16 Если исходить из тюркской этимологии, здесь приходится предполагать лишь непродуктивный отглагольный аффикс -mXr (Erdal 1991: 389–390). Сложнее с подбором образующей основы — многие исследователи в своих гипотезах исходили из хорошо известных в древнетюркском лексическом фонде глагольных основ, содержащих переднеязычный зубной звонкий смычный /d/ (или его межзубный аллофон /δ/), не учитывая, что ни один случай с соответствием /d/ ~ /δ/ ~ /j/ в древнетюркский период достоверно не зафиксирован. Едва ли могут как-то помочь в реальной этимологизации этого названия и приводимые позднейшими авторами версии истолкования его значения.

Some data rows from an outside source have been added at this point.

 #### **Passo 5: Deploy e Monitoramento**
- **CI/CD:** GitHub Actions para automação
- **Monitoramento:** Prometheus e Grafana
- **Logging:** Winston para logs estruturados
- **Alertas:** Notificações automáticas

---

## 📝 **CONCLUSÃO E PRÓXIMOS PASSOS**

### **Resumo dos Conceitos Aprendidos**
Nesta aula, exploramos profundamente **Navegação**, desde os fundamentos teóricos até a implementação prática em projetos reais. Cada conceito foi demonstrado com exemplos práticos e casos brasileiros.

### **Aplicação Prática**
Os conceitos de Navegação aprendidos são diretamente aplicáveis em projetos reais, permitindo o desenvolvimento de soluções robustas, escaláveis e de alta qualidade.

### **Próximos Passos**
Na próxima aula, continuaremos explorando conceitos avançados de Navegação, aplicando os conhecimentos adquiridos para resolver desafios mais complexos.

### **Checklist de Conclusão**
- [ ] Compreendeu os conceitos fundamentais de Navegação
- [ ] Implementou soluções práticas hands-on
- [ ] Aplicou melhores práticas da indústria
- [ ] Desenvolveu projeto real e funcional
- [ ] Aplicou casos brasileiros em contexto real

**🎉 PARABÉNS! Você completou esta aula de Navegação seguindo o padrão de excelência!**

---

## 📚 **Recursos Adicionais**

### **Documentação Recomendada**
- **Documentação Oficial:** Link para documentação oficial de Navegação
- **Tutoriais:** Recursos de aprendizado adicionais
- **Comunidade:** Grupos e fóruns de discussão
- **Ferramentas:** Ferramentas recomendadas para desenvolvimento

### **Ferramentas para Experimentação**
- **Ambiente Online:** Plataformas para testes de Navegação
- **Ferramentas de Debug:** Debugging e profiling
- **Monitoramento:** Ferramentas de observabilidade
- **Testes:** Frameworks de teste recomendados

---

Ср. значение, приводимое Рашūд ад-Дūном в персидской версии дестана об Огуз кагане: “имеет много воинов и богатый”; ср.: «Язычиоглу — “будь очень добрым господином”»; Березин И.Н. — “беспредельно хороший и могущественный”; “Сборник летописей” — “да будет безгранично до- брым и богатым”; Абу-л-Гази — “богатейший”» (см.: Рашид ад-Дин 1987: 66, 110 [прим. 55]).

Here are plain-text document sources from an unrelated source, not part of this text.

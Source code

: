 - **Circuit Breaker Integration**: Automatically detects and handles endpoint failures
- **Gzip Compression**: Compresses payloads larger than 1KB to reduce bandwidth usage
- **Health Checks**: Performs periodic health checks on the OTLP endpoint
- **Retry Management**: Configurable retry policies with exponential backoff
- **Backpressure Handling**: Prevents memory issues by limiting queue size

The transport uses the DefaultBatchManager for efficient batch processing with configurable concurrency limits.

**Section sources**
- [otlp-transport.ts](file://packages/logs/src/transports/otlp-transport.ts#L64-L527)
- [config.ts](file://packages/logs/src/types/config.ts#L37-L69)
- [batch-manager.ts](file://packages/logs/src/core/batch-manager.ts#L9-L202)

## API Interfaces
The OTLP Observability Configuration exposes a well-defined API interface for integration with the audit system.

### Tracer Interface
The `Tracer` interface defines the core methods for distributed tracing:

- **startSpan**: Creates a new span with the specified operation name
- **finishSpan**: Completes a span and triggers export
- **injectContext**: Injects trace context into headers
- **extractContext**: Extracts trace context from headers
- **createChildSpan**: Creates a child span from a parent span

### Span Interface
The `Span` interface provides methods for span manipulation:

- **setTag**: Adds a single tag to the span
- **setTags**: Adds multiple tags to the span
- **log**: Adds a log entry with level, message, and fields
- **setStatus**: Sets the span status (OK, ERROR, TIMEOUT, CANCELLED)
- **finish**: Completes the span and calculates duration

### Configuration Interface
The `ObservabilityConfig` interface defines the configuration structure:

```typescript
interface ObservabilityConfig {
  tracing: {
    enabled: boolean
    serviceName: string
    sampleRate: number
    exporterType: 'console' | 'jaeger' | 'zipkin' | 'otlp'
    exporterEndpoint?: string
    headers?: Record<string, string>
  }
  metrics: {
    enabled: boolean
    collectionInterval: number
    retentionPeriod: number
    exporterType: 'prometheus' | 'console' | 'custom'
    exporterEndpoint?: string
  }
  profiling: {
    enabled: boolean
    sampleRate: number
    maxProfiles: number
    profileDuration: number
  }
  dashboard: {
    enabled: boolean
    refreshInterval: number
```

17 По этим причинам приходится прибегать к гипотетическим корням. Здесь есть два возможных варианта. Так, ср. у Махмӯда ал-Кашгарū äjmän — “робеть, стыдиться, стесняться” (ДТС 1969: 167; Clauson 1972: 274–275), что позволяет восстановить *äj- (неперех.) + -mA- + -(X)n-, где первый аффикс является показателем интенси- фикации действия, второй — медиального значения: “бояться, страшиться” > “смущаться”, “уклоняться” (Севортян 1974: 249–251).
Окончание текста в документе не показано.